Scènes de vie quasi-ordinaires - Le trompettiste
lodine
Le Cabaret, Alfredo, il l'a dans le sang. Tous les soirs, il quitte Jacqueline, sa femme, embrasse ses gosses, Lili et Jacquot pendant leur sommeil, et porte ses pas vers l'Alcazar.

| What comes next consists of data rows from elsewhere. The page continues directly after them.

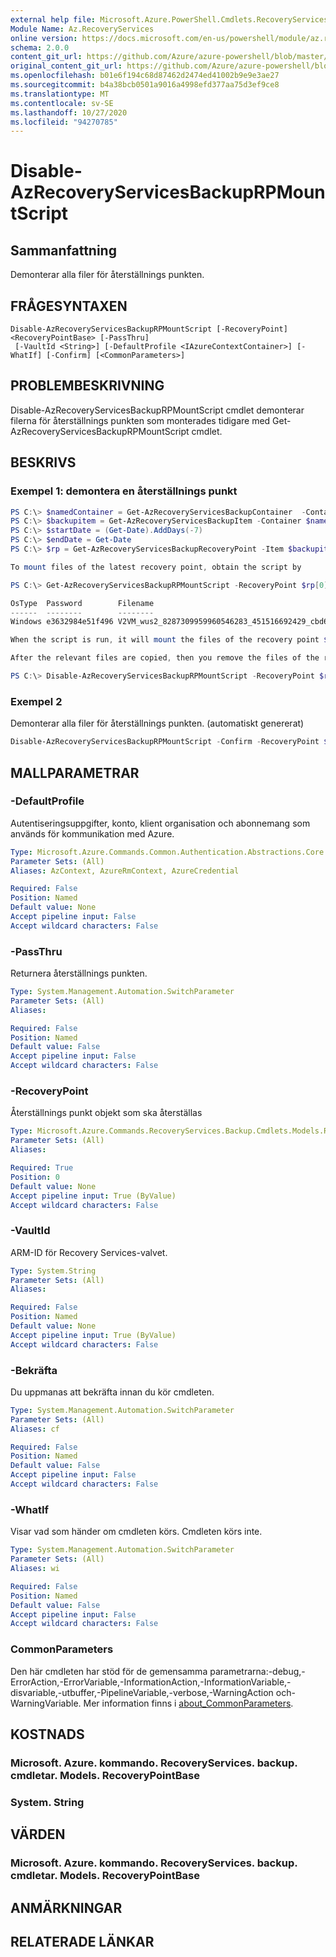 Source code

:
 ```yaml
---
external help file: Microsoft.Azure.PowerShell.Cmdlets.RecoveryServices.Backup.dll-Help.xml
Module Name: Az.RecoveryServices
online version: https://docs.microsoft.com/en-us/powershell/module/az.recoveryservices/disable-azrecoveryservicesbackuprpmountscript
schema: 2.0.0
content_git_url: https://github.com/Azure/azure-powershell/blob/master/src/RecoveryServices/RecoveryServices/help/Disable-AzRecoveryServicesBackupRPMountScript.md
original_content_git_url: https://github.com/Azure/azure-powershell/blob/master/src/RecoveryServices/RecoveryServices/help/Disable-AzRecoveryServicesBackupRPMountScript.md
ms.openlocfilehash: b01e6f194c68d87462d2474ed41002b9e9e3ae27
ms.sourcegitcommit: b4a38bcb0501a9016a4998efd377aa75d3ef9ce8
ms.translationtype: MT
ms.contentlocale: sv-SE
ms.lasthandoff: 10/27/2020
ms.locfileid: "94270785"
---
```

# Disable-AzRecoveryServicesBackupRPMountScript

## Sammanfattning
Demonterar alla filer för återställnings punkten.

## FRÅGESYNTAXEN

```
Disable-AzRecoveryServicesBackupRPMountScript [-RecoveryPoint] <RecoveryPointBase> [-PassThru]
 [-VaultId <String>] [-DefaultProfile <IAzureContextContainer>] [-WhatIf] [-Confirm] [<CommonParameters>]
```

## PROBLEMBESKRIVNING
Disable-AzRecoveryServicesBackupRPMountScript cmdlet demonterar filerna för återställnings punkten som monterades tidigare med Get-AzRecoveryServicesBackupRPMountScript cmdlet.

## BESKRIVS

### Exempel 1: demontera en återställnings punkt
```powershell
PS C:\> $namedContainer = Get-AzRecoveryServicesBackupContainer  -ContainerType "AzureVM" -Status "Registered" -FriendlyName "V2VM"
PS C:\> $backupitem = Get-AzRecoveryServicesBackupItem -Container $namedContainer  -WorkloadType "AzureVM"
PS C:\> $startDate = (Get-Date).AddDays(-7)
PS C:\> $endDate = Get-Date
PS C:\> $rp = Get-AzRecoveryServicesBackupRecoveryPoint -Item $backupitem -StartDate $startdate.ToUniversalTime() -EndDate $enddate.ToUniversalTime()

To mount files of the latest recovery point, obtain the script by

PS C:\> Get-AzRecoveryServicesBackupRPMountScript -RecoveryPoint $rp[0]

OsType  Password        Filename
------  --------        --------
Windows e3632984e51f496 V2VM_wus2_8287309959960546283_451516692429_cbd6061f7fc543c489f1974d33659fed07a6e0c2e08740.exe

When the script is run, it will mount the files of the recovery point $rp[0]

After the relevant files are copied, then you remove the files of the recovery point by running the disable cmdlet

PS C:\> Disable-AzRecoveryServicesBackupRPMountScript -RecoveryPoint $rp[0]
```

### Exempel 2

Demonterar alla filer för återställnings punkten. (automatiskt genererat)

```powershell <!-- Aladdin Generated Example --> 
Disable-AzRecoveryServicesBackupRPMountScript -Confirm -RecoveryPoint $rp[0] -VaultId $vault.ID
```

## MALLPARAMETRAR

### -DefaultProfile
Autentiseringsuppgifter, konto, klient organisation och abonnemang som används för kommunikation med Azure.

```yaml
Type: Microsoft.Azure.Commands.Common.Authentication.Abstractions.Core.IAzureContextContainer
Parameter Sets: (All)
Aliases: AzContext, AzureRmContext, AzureCredential

Required: False
Position: Named
Default value: None
Accept pipeline input: False
Accept wildcard characters: False
```

### -PassThru
Returnera återställnings punkten.

```yaml
Type: System.Management.Automation.SwitchParameter
Parameter Sets: (All)
Aliases:

Required: False
Position: Named
Default value: False
Accept pipeline input: False
Accept wildcard characters: False
```

### -RecoveryPoint
Återställnings punkt objekt som ska återställas

```yaml
Type: Microsoft.Azure.Commands.RecoveryServices.Backup.Cmdlets.Models.RecoveryPointBase
Parameter Sets: (All)
Aliases:

Required: True
Position: 0
Default value: None
Accept pipeline input: True (ByValue)
Accept wildcard characters: False
```

### -VaultId
ARM-ID för Recovery Services-valvet.

```yaml
Type: System.String
Parameter Sets: (All)
Aliases:

Required: False
Position: Named
Default value: None
Accept pipeline input: True (ByValue)
Accept wildcard characters: False
```

### -Bekräfta
Du uppmanas att bekräfta innan du kör cmdleten.

```yaml
Type: System.Management.Automation.SwitchParameter
Parameter Sets: (All)
Aliases: cf

Required: False
Position: Named
Default value: False
Accept pipeline input: False
Accept wildcard characters: False
```

### -WhatIf
Visar vad som händer om cmdleten körs.
Cmdleten körs inte.

```yaml
Type: System.Management.Automation.SwitchParameter
Parameter Sets: (All)
Aliases: wi

Required: False
Position: Named
Default value: False
Accept pipeline input: False
Accept wildcard characters: False
```

### CommonParameters
Den här cmdleten har stöd för de gemensamma parametrarna:-debug,-ErrorAction,-ErrorVariable,-InformationAction,-InformationVariable,-disvariable,-utbuffer,-PipelineVariable,-verbose,-WarningAction och-WarningVariable. Mer information finns i [about_CommonParameters](http://go.microsoft.com/fwlink/?LinkID=113216).

## KOSTNADS

### Microsoft. Azure. kommando. RecoveryServices. backup. cmdletar. Models. RecoveryPointBase

### System. String

## VÄRDEN

### Microsoft. Azure. kommando. RecoveryServices. backup. cmdletar. Models. RecoveryPointBase

## ANMÄRKNINGAR

## RELATERADE LÄNKAR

Ce cabaret, on dit que c'est Zizi Jeanmaire qui l'a lancé. On y sent une odeur de vieille pipe, une sueur de jazzman, un relent de passé que le présent rend nostalgique.
Tous les soirs, Alfredo se travestit. Il troque son habit de contremaître à la SNCF de Saint-Denis pour celui de trompettiste. Dans ce lieu peuplé d'habitués aux cheveux argentés, de gens louches trop bien sapés et de jeunes pousses qui seront les Charlie Parker de demain, Alfredo joue de la trompette dans un jazz-band-club. Ils sont quatre membres : Alfredo le trompettiste, James le trombone, Armand le saxophone et Thierry le violoncelliste.
Ils ont un certain succès. Ils se font applaudir avec entrain, se font siffler pour des bis. Ils ont leur petite heure de gloire tous les soirs. Ca leur donne des étoiles dans la tête, des sous dans les poches et des rêves pour le lendemain. Leur but, c'est de travailler avec de grosses pointures. Même si c'est pas simple, de se faire repérer par un agent.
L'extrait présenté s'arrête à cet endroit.